Highlights & Insights¶
- Methodologically clean and elegant: The dual depth estimation + scale calibration strategy is simple yet effective—relative depth contributes geometric detail while metric depth provides global scale.
- Unprecedented scale: The COCO-3D training set comprises 117,183 scenes, far surpassing ScanNet (1,503) and Structured3D (3,500).
- Unified hyperparameter setting: Identical hyperparameters are used across all experiments, avoiding dataset-specific tuning and more honestly reflecting the value of the synthetic data.
- Substantial open-source contribution: COCO-3D and Objects365-v2-3D cover 300+ categories and approximately 2 million scenes, broadly applicable to spatial intelligence research.
Limitations & Future Work¶
- Single-view reconstruction yields point clouds that capture only partial-view geometry, with inherent occlusion and incompleteness issues.
- Depth estimation remains inadequate for large-scale outdoor scenes, particularly those involving humans.
- The current approach uses only single-frame 2D images; leveraging multi-frame temporal consistency from video could further improve 3D reconstruction quality.
- A domain gap relative to real sensor data persists.
- Camera parameter prediction itself introduces errors that may cause inaccurate 3D projections in certain extreme scenarios.
Related Work & Insights¶
- SpatialRGPT and SpatialBot also attempt to generate 3D data from 2D sources, but lack fine-grained geometry or camera parameters, limiting their applicability.
- The complementary dual depth estimation strategy proposed here can be generalized to other 3D reconstruction tasks that require simultaneous local accuracy and global consistency.
- Experiments demonstrate that "2D-to-3D lifting" is a viable foundational paradigm for advancing spatial intelligence.
Rating¶
- Novelty: ⭐⭐⭐⭐ The dual depth estimation + scale calibration approach is concise and effective; the dataset scale is unprecedented.

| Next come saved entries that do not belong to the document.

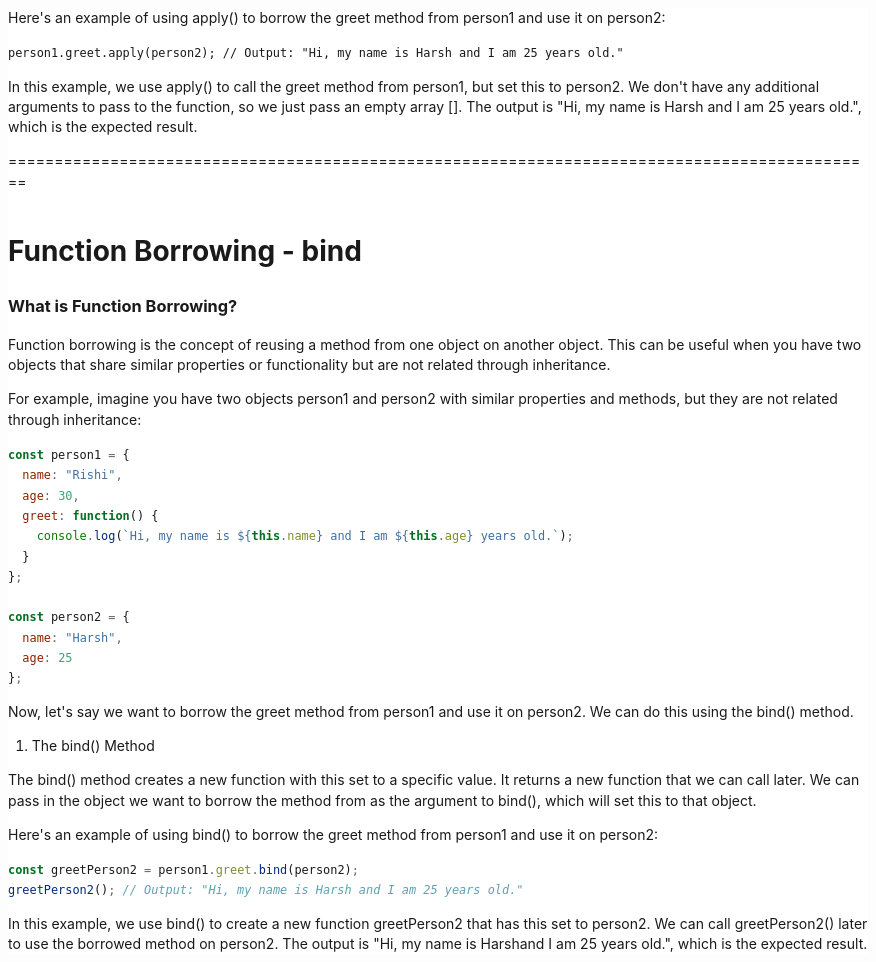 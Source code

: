 Here's an example of using apply() to borrow the greet method from person1 and use it on person2:

```
person1.greet.apply(person2); // Output: "Hi, my name is Harsh and I am 25 years old."
```

In this example, we use apply() to call the greet method from person1, but set this to person2. We don't have any additional arguments to pass to the function, so we just pass an empty array []. The output is "Hi, my name is Harsh and I am 25 years old.", which is the expected result.


==============================================================================================

# Function Borrowing - bind

### What is Function Borrowing?

Function borrowing is the concept of reusing a method from one object on another object. This can be useful when you have two objects that share similar properties or functionality but are not related through inheritance.

For example, imagine you have two objects person1 and person2 with similar properties and methods, but they are not related through inheritance:

```js
const person1 = {
  name: "Rishi",
  age: 30,
  greet: function() {
    console.log(`Hi, my name is ${this.name} and I am ${this.age} years old.`);
  }
};

const person2 = {
  name: "Harsh",
  age: 25
};
```

Now, let's say we want to borrow the greet method from person1 and use it on person2. We can do this using the bind() method.

1. The bind() Method

The bind() method creates a new function with this set to a specific value. It returns a new function that we can call later. We can pass in the object we want to borrow the method from as the argument to bind(), which will set this to that object.

Here's an example of using bind() to borrow the greet method from person1 and use it on person2:

```js
const greetPerson2 = person1.greet.bind(person2);
greetPerson2(); // Output: "Hi, my name is Harsh and I am 25 years old."
```

In this example, we use bind() to create a new function greetPerson2 that has this set to person2. We can call greetPerson2() later to use the borrowed method on person2. The output is "Hi, my name is Harshand I am 25 years old.", which is the expected result.
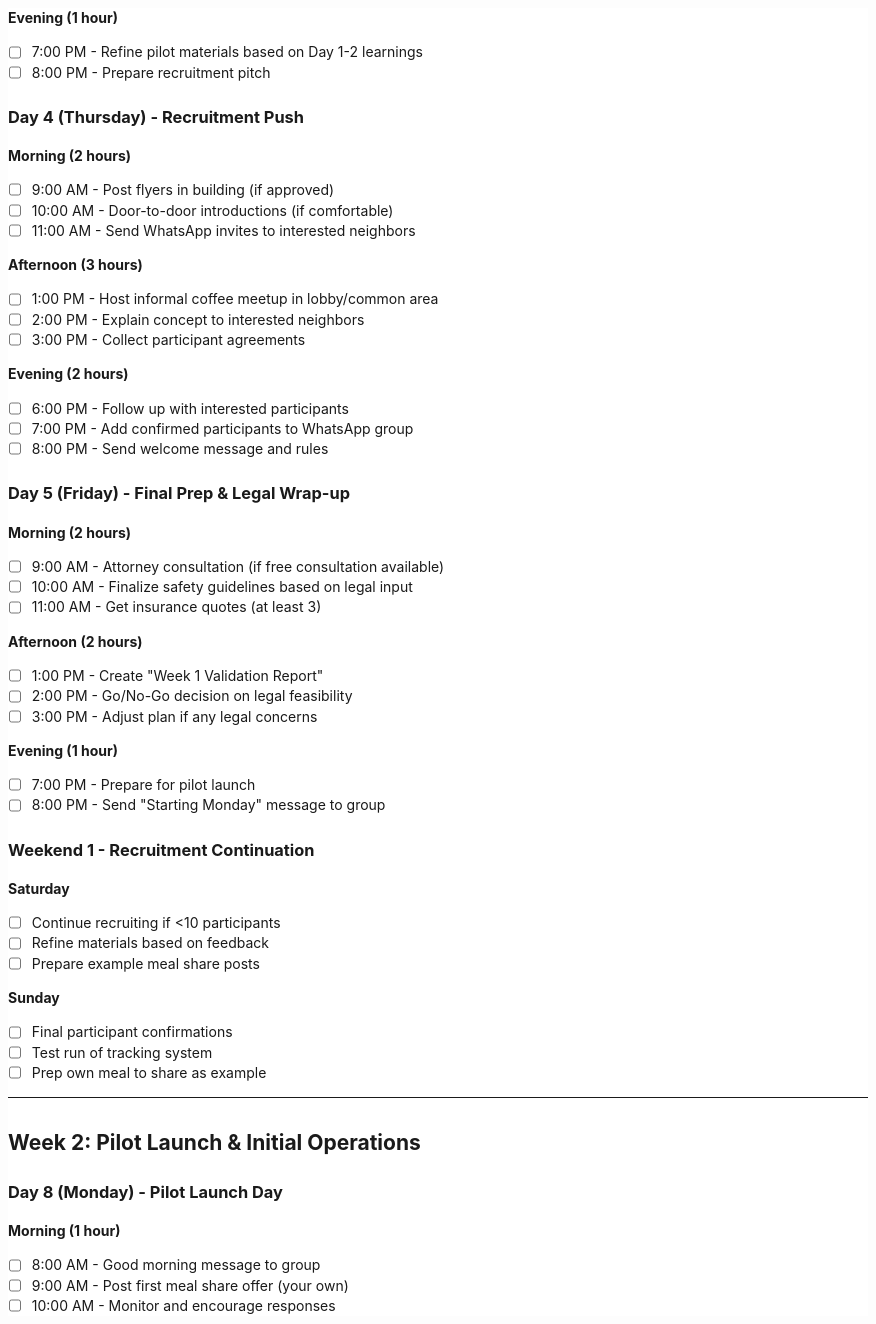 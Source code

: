 **Evening (1 hour)**
- [ ] 7:00 PM - Refine pilot materials based on Day 1-2 learnings
- [ ] 8:00 PM - Prepare recruitment pitch

### Day 4 (Thursday) - Recruitment Push
**Morning (2 hours)**
- [ ] 9:00 AM - Post flyers in building (if approved)
- [ ] 10:00 AM - Door-to-door introductions (if comfortable)
- [ ] 11:00 AM - Send WhatsApp invites to interested neighbors

**Afternoon (3 hours)**
- [ ] 1:00 PM - Host informal coffee meetup in lobby/common area
- [ ] 2:00 PM - Explain concept to interested neighbors
- [ ] 3:00 PM - Collect participant agreements

**Evening (2 hours)**
- [ ] 6:00 PM - Follow up with interested participants
- [ ] 7:00 PM - Add confirmed participants to WhatsApp group
- [ ] 8:00 PM - Send welcome message and rules

### Day 5 (Friday) - Final Prep & Legal Wrap-up
**Morning (2 hours)**
- [ ] 9:00 AM - Attorney consultation (if free consultation available)
- [ ] 10:00 AM - Finalize safety guidelines based on legal input
- [ ] 11:00 AM - Get insurance quotes (at least 3)

**Afternoon (2 hours)**
- [ ] 1:00 PM - Create "Week 1 Validation Report"
- [ ] 2:00 PM - Go/No-Go decision on legal feasibility
- [ ] 3:00 PM - Adjust plan if any legal concerns

**Evening (1 hour)**
- [ ] 7:00 PM - Prepare for pilot launch
- [ ] 8:00 PM - Send "Starting Monday" message to group

### Weekend 1 - Recruitment Continuation
**Saturday**
- [ ] Continue recruiting if <10 participants
- [ ] Refine materials based on feedback
- [ ] Prepare example meal share posts

**Sunday**
- [ ] Final participant confirmations
- [ ] Test run of tracking system
- [ ] Prep own meal to share as example

---

## Week 2: Pilot Launch & Initial Operations

### Day 8 (Monday) - Pilot Launch Day
**Morning (1 hour)**
- [ ] 8:00 AM - Good morning message to group
- [ ] 9:00 AM - Post first meal share offer (your own)
- [ ] 10:00 AM - Monitor and encourage responses
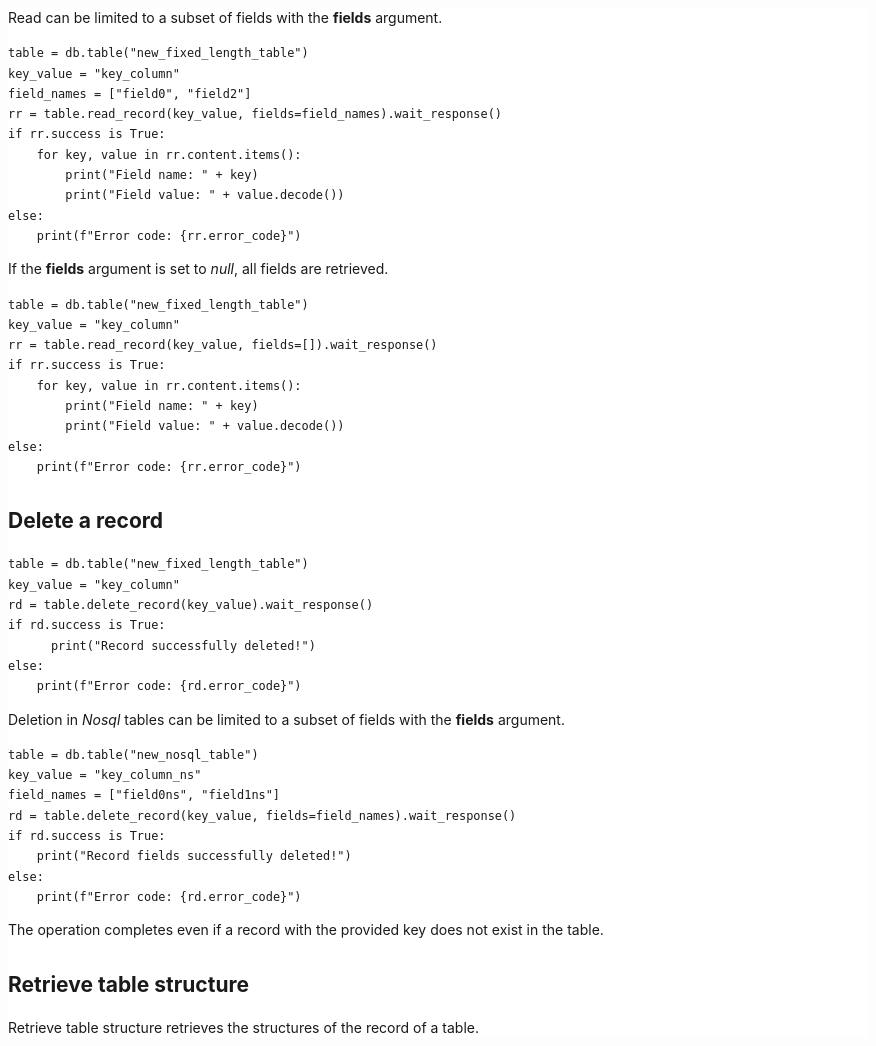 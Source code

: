 Read can be limited to a subset of fields with the <b>fields</b> argument.
```
table = db.table("new_fixed_length_table")
key_value = "key_column"
field_names = ["field0", "field2"]
rr = table.read_record(key_value, fields=field_names).wait_response()
if rr.success is True:
    for key, value in rr.content.items():
        print("Field name: " + key)
        print("Field value: " + value.decode())
else:
    print(f"Error code: {rr.error_code}")
```
If the <b>fields</b> argument is set to <i>null</i>, all fields are retrieved.   
```
table = db.table("new_fixed_length_table")
key_value = "key_column"
rr = table.read_record(key_value, fields=[]).wait_response()
if rr.success is True:
    for key, value in rr.content.items():
        print("Field name: " + key)
        print("Field value: " + value.decode())
else:
    print(f"Error code: {rr.error_code}")
```   

## Delete a record

```
table = db.table("new_fixed_length_table")
key_value = "key_column"
rd = table.delete_record(key_value).wait_response()
if rd.success is True: 
      print("Record successfully deleted!")
else:
    print(f"Error code: {rd.error_code}")
```
Deletion in <i>Nosql</i> tables can be limited to a subset of fields with the <b>fields</b> argument.
```
table = db.table("new_nosql_table")
key_value = "key_column_ns"
field_names = ["field0ns", "field1ns"]
rd = table.delete_record(key_value, fields=field_names).wait_response()
if rd.success is True:
    print("Record fields successfully deleted!")
else:
    print(f"Error code: {rd.error_code}")
```
The operation completes even if a record with the provided key does not exist in the table.   
   

## Retrieve table structure
Retrieve table structure retrieves the structures of the record of a table.  
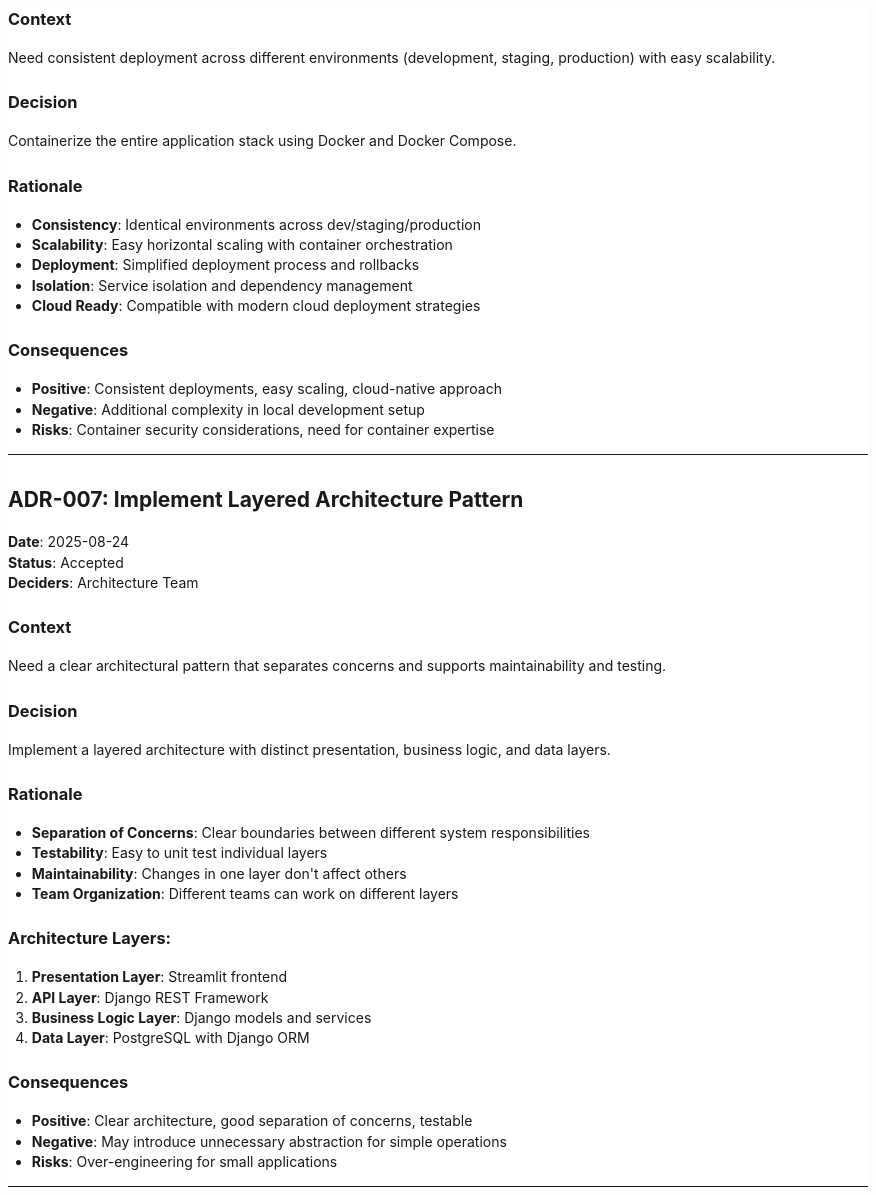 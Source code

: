 ### Context
Need consistent deployment across different environments (development, staging, production) with easy scalability.

### Decision
Containerize the entire application stack using Docker and Docker Compose.

### Rationale
- **Consistency**: Identical environments across dev/staging/production
- **Scalability**: Easy horizontal scaling with container orchestration
- **Deployment**: Simplified deployment process and rollbacks
- **Isolation**: Service isolation and dependency management
- **Cloud Ready**: Compatible with modern cloud deployment strategies

### Consequences
- **Positive**: Consistent deployments, easy scaling, cloud-native approach
- **Negative**: Additional complexity in local development setup
- **Risks**: Container security considerations, need for container expertise

---

## ADR-007: Implement Layered Architecture Pattern

**Date**: 2025-08-24  
**Status**: Accepted  
**Deciders**: Architecture Team  

### Context
Need a clear architectural pattern that separates concerns and supports maintainability and testing.

### Decision
Implement a layered architecture with distinct presentation, business logic, and data layers.

### Rationale
- **Separation of Concerns**: Clear boundaries between different system responsibilities
- **Testability**: Easy to unit test individual layers
- **Maintainability**: Changes in one layer don't affect others
- **Team Organization**: Different teams can work on different layers

### Architecture Layers:
1. **Presentation Layer**: Streamlit frontend
2. **API Layer**: Django REST Framework
3. **Business Logic Layer**: Django models and services
4. **Data Layer**: PostgreSQL with Django ORM

### Consequences
- **Positive**: Clear architecture, good separation of concerns, testable
- **Negative**: May introduce unnecessary abstraction for simple operations
- **Risks**: Over-engineering for small applications

--- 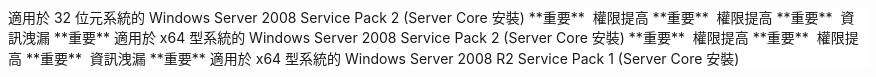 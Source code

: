</td>
</tr>
<tr>
<td style="border:1px solid black;">
適用於 32 位元系統的 Windows Server 2008 Service Pack 2 (Server Core 安裝)

</td>
<td style="border:1px solid black;">
**重要**   
權限提高

</td>
<td style="border:1px solid black;">
**重要**   
權限提高

</td>
<td style="border:1px solid black;">
**重要**   
資訊洩漏

</td>
<td style="border:1px solid black;">
**重要**

</td>
</tr>
<tr>
<td style="border:1px solid black;">
適用於 x64 型系統的 Windows Server 2008 Service Pack 2 (Server Core 安裝)

</td>
<td style="border:1px solid black;">
**重要**   
權限提高

</td>
<td style="border:1px solid black;">
**重要**   
權限提高

</td>
<td style="border:1px solid black;">
**重要**   
資訊洩漏

</td>
<td style="border:1px solid black;">
**重要**

</td>
</tr>
<tr>
<td style="border:1px solid black;">
適用於 x64 型系統的 Windows Server 2008 R2 Service Pack 1 (Server Core 安裝)
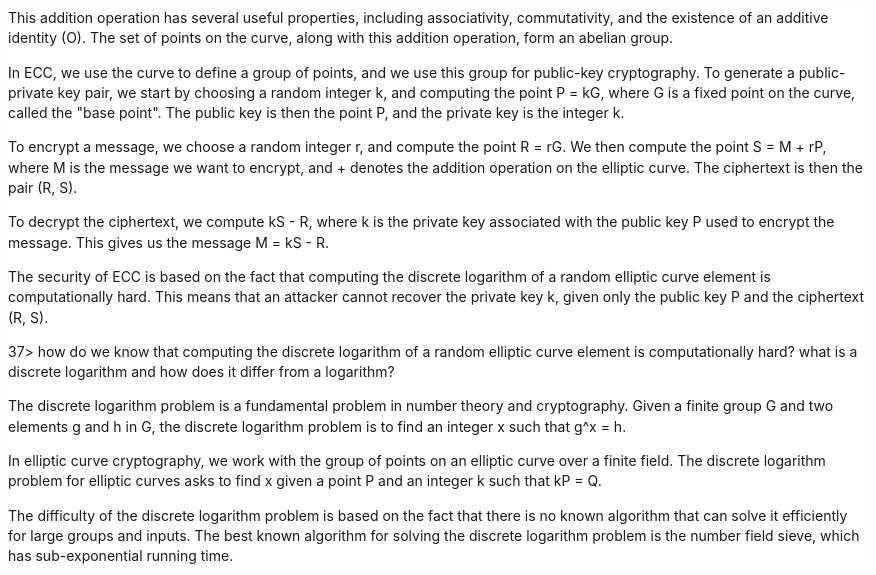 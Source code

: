 This addition operation has several useful
properties, including associativity,
commutativity, and the existence of an additive
identity (O). The set of points on the curve,
along with this addition operation, form an
abelian group.

In ECC, we use the curve to define a group of
points, and we use this group for public-key
cryptography. To generate a public-private key
pair, we start by choosing a random integer k, and
computing the point P = kG, where G is a fixed
point on the curve, called the "base point". The
public key is then the point P, and the private
key is the integer k.

To encrypt a message, we choose a random integer
r, and compute the point R = rG. We then compute
the point S = M + rP, where M is the message we
want to encrypt, and + denotes the addition
operation on the elliptic curve. The ciphertext is
then the pair (R, S).

To decrypt the ciphertext, we compute kS - R,
where k is the private key associated with the
public key P used to encrypt the message. This
gives us the message M = kS - R.

The security of ECC is based on the fact that
computing the discrete logarithm of a random
elliptic curve element is computationally
hard. This means that an attacker cannot recover
the private key k, given only the public key P and
the ciphertext (R, S).

37> how do we know that computing the discrete
logarithm of a random elliptic curve element is
computationally hard? what is a discrete logarithm
and how does it differ from a logarithm?

The discrete logarithm problem is a fundamental
problem in number theory and cryptography. Given
a finite group G and two elements g and h in G,
the discrete logarithm problem is to find an
integer x such that g^x = h.

In elliptic curve cryptography, we work with the
group of points on an elliptic curve over a finite
field. The discrete logarithm problem for elliptic
curves asks to find x given a point P and an
integer k such that kP = Q.

The difficulty of the discrete logarithm problem
is based on the fact that there is no known
algorithm that can solve it efficiently for large
groups and inputs. The best known algorithm for
solving the discrete logarithm problem is the
number field sieve, which has sub-exponential
running time.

- Experimental Thoroughness: ⭐⭐⭐⭐⭐ Covers instance segmentation, semantic segmentation, referring segmentation, QA, and dense captioning, with zero-shot generalization validation.
- Writing Quality: ⭐⭐⭐⭐⭐ Logic is clear, experimental design is fair, and the unified hyperparameter setting reflects principled intent.
- Value: ⭐⭐⭐⭐⭐ The open-source large-scale 3D datasets will directly advance progress in spatial intelligence research.